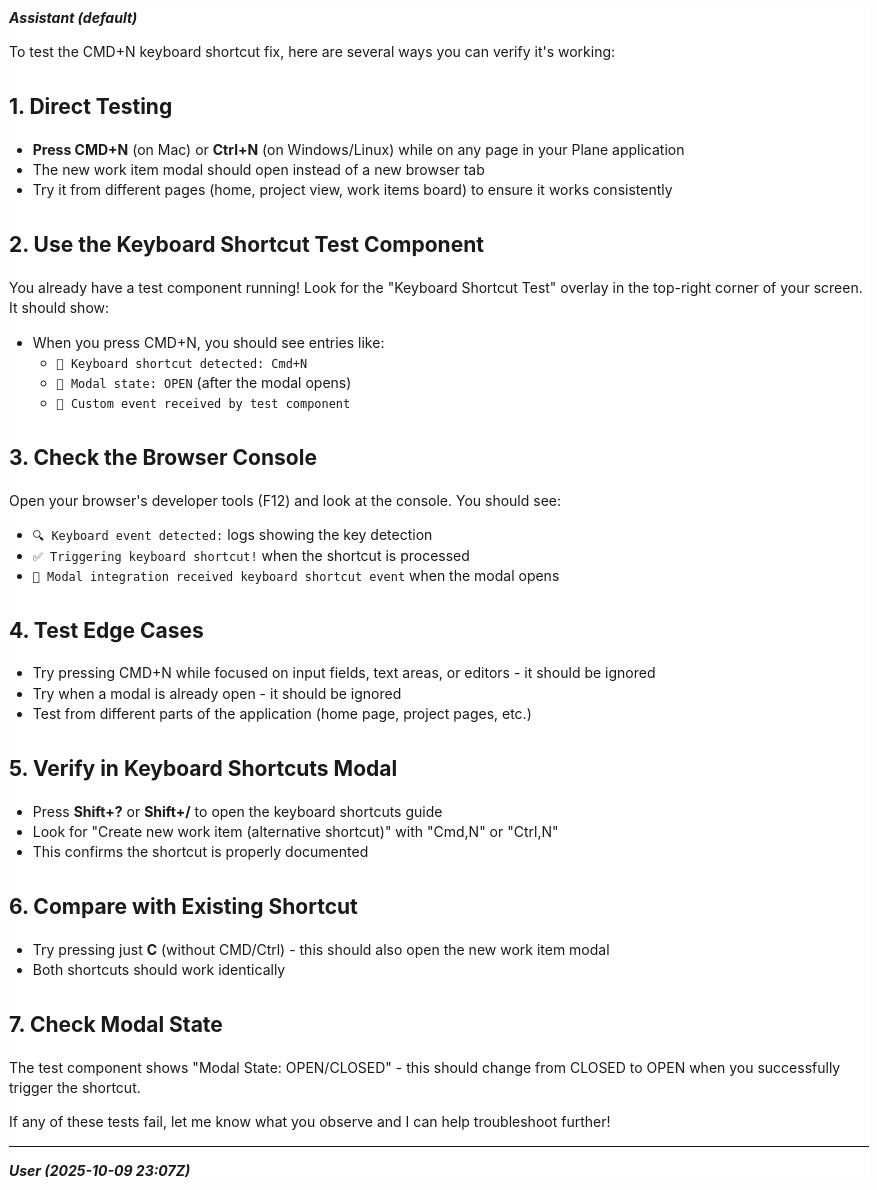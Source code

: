 
_**Assistant (default)**_

To test the CMD+N keyboard shortcut fix, here are several ways you can verify it's working:

## 1. **Direct Testing**
- **Press CMD+N** (on Mac) or **Ctrl+N** (on Windows/Linux) while on any page in your Plane application
- The new work item modal should open instead of a new browser tab
- Try it from different pages (home, project view, work items board) to ensure it works consistently

## 2. **Use the Keyboard Shortcut Test Component**
You already have a test component running! Look for the "Keyboard Shortcut Test" overlay in the top-right corner of your screen. It should show:
- When you press CMD+N, you should see entries like:
  - `🎹 Keyboard shortcut detected: Cmd+N`
  - `📱 Modal state: OPEN` (after the modal opens)
  - `🎯 Custom event received by test component`

## 3. **Check the Browser Console**
Open your browser's developer tools (F12) and look at the console. You should see:
- `🔍 Keyboard event detected:` logs showing the key detection
- `✅ Triggering keyboard shortcut!` when the shortcut is processed
- `🎯 Modal integration received keyboard shortcut event` when the modal opens

## 4. **Test Edge Cases**
- Try pressing CMD+N while focused on input fields, text areas, or editors - it should be ignored
- Try when a modal is already open - it should be ignored
- Test from different parts of the application (home page, project pages, etc.)

## 5. **Verify in Keyboard Shortcuts Modal**
- Press **Shift+?** or **Shift+/** to open the keyboard shortcuts guide
- Look for "Create new work item (alternative shortcut)" with "Cmd,N" or "Ctrl,N"
- This confirms the shortcut is properly documented

## 6. **Compare with Existing Shortcut**
- Try pressing just **C** (without CMD/Ctrl) - this should also open the new work item modal
- Both shortcuts should work identically

## 7. **Check Modal State**
The test component shows "Modal State: OPEN/CLOSED" - this should change from CLOSED to OPEN when you successfully trigger the shortcut.

If any of these tests fail, let me know what you observe and I can help troubleshoot further!

---

_**User (2025-10-09 23:07Z)**_

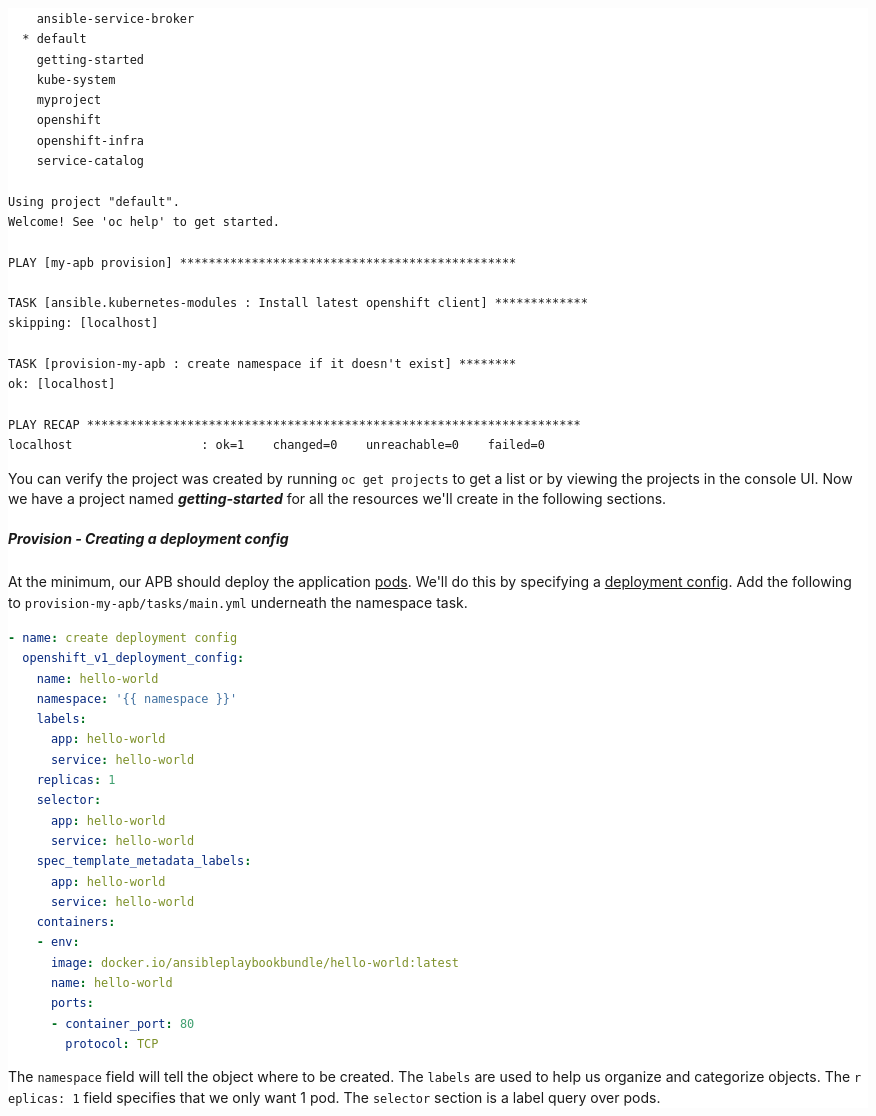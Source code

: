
 ```
    ansible-service-broker
  * default
    getting-started
    kube-system
    myproject
    openshift
    openshift-infra
    service-catalog

Using project "default".
Welcome! See 'oc help' to get started.

PLAY [my-apb provision] ***********************************************

TASK [ansible.kubernetes-modules : Install latest openshift client] *************
skipping: [localhost]

TASK [provision-my-apb : create namespace if it doesn't exist] ********
ok: [localhost]

PLAY RECAP *********************************************************************
localhost                  : ok=1    changed=0    unreachable=0    failed=0
```
You can verify the project was created by running `oc get projects` to get a list or by viewing the projects in the console UI.  Now we have a project named **_getting-started_** for all the resources we'll create in the following sections.

##### Provision - Creating a deployment config
At the minimum, our APB should deploy the application [pods](https://docs.openshift.org/latest/architecture/core_concepts/pods_and_services.html#pods).  We'll do this by specifying a [deployment config](https://docs.openshift.org/latest/architecture/core_concepts/deployments.html#deployments-and-deployment-configurations).  Add the following to `provision-my-apb/tasks/main.yml` underneath the namespace task.
```yaml
- name: create deployment config
  openshift_v1_deployment_config:
    name: hello-world
    namespace: '{{ namespace }}'
    labels:
      app: hello-world
      service: hello-world
    replicas: 1
    selector:
      app: hello-world
      service: hello-world
    spec_template_metadata_labels:
      app: hello-world
      service: hello-world
    containers:
    - env:
      image: docker.io/ansibleplaybookbundle/hello-world:latest
      name: hello-world
      ports:
      - container_port: 80
        protocol: TCP
```
The `namespace` field will tell the object where to be created.
The `labels` are used to help us organize and categorize objects.
The `replicas: 1` field specifies that we only want 1 pod.
The `selector` section is a label query over pods.

[TODO]: # (We need this to show up in console UI after doing a broker "curl bootstrap" but this doesn't currently show up from the service catalog although it's listed by the broker.)
[TODO]: # (change the example yaml so that service/route/dc are all different names to explicitly show the relationships specified by selector, etc)
[TODO]: # (Currently, the replication controller is being left behind even though it's a dependent resource.  This may be a bug and we need to look into it or else we'll have to add a way to gracefully handle its deletion)
[TODO]: # (Find out about leftover replication controllers)
[TODO]: # (Revisit these instructions in the case we hide the implemetation of the bind better)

(Exercise instructions): The expected output is the complete listing, word for word, without any picture.

(Solved problem):
Source code

: 
_**Assistant (default)**_

To test the CMD+N keyboard shortcut fix, here are several ways you can verify it's working:

## 1. **Direct Testing**
- **Press CMD+N** (on Mac) or **Ctrl+N** (on Windows/Linux) while on any page in your Plane application
- The new work item modal should open instead of a new browser tab
- Try it from different pages (home, project view, work items board) to ensure it works consistently

## 2. **Use the Keyboard Shortcut Test Component**
You already have a test component running! Look for the "Keyboard Shortcut Test" overlay in the top-right corner of your screen. It should show:
- When you press CMD+N, you should see entries like:
  - `🎹 Keyboard shortcut detected: Cmd+N`
  - `📱 Modal state: OPEN` (after the modal opens)
  - `🎯 Custom event received by test component`

## 3. **Check the Browser Console**
Open your browser's developer tools (F12) and look at the console. You should see:
- `🔍 Keyboard event detected:` logs showing the key detection
- `✅ Triggering keyboard shortcut!` when the shortcut is processed
- `🎯 Modal integration received keyboard shortcut event` when the modal opens

## 4. **Test Edge Cases**
- Try pressing CMD+N while focused on input fields, text areas, or editors - it should be ignored
- Try when a modal is already open - it should be ignored
- Test from different parts of the application (home page, project pages, etc.)

## 5. **Verify in Keyboard Shortcuts Modal**
- Press **Shift+?** or **Shift+/** to open the keyboard shortcuts guide
- Look for "Create new work item (alternative shortcut)" with "Cmd,N" or "Ctrl,N"
- This confirms the shortcut is properly documented

## 6. **Compare with Existing Shortcut**
- Try pressing just **C** (without CMD/Ctrl) - this should also open the new work item modal
- Both shortcuts should work identically

## 7. **Check Modal State**
The test component shows "Modal State: OPEN/CLOSED" - this should change from CLOSED to OPEN when you successfully trigger the shortcut.

If any of these tests fail, let me know what you observe and I can help troubleshoot further!

---

_**User (2025-10-09 23:07Z)**_

Source code

:
 ```
    ansible-service-broker
  * default
    getting-started
    kube-system
    myproject
    openshift
    openshift-infra
    service-catalog

Using project "default".
Welcome! See 'oc help' to get started.

PLAY [my-apb provision] ***********************************************

TASK [ansible.kubernetes-modules : Install latest openshift client] *************
skipping: [localhost]

TASK [provision-my-apb : create namespace if it doesn't exist] ********
ok: [localhost]

PLAY RECAP *********************************************************************
localhost                  : ok=1    changed=0    unreachable=0    failed=0
```
You can verify the project was created by running `oc get projects` to get a list or by viewing the projects in the console UI.  Now we have a project named **_getting-started_** for all the resources we'll create in the following sections.

##### Provision - Creating a deployment config
At the minimum, our APB should deploy the application [pods](https://docs.openshift.org/latest/architecture/core_concepts/pods_and_services.html#pods).  We'll do this by specifying a [deployment config](https://docs.openshift.org/latest/architecture/core_concepts/deployments.html#deployments-and-deployment-configurations).  Add the following to `provision-my-apb/tasks/main.yml` underneath the namespace task.
```yaml
- name: create deployment config
  openshift_v1_deployment_config:
    name: hello-world
    namespace: '{{ namespace }}'
    labels:
      app: hello-world
      service: hello-world
    replicas: 1
    selector:
      app: hello-world
      service: hello-world
    spec_template_metadata_labels:
      app: hello-world
      service: hello-world
    containers:
    - env:
      image: docker.io/ansibleplaybookbundle/hello-world:latest
      name: hello-world
      ports:
      - container_port: 80
        protocol: TCP
```
The `namespace` field will tell the object where to be created.
The `labels` are used to help us organize and categorize objects.
The `replicas: 1` field specifies that we only want 1 pod.
The `selector` section is a label query over pods.

[TODO]: # (We need this to show up in console UI after doing a broker "curl bootstrap" but this doesn't currently show up from the service catalog although it's listed by the broker.)
[TODO]: # (change the example yaml so that service/route/dc are all different names to explicitly show the relationships specified by selector, etc)
[TODO]: # (Currently, the replication controller is being left behind even though it's a dependent resource.  This may be a bug and we need to look into it or else we'll have to add a way to gracefully handle its deletion)
[TODO]: # (Find out about leftover replication controllers)
[TODO]: # (Revisit these instructions in the case we hide the implemetation of the bind better)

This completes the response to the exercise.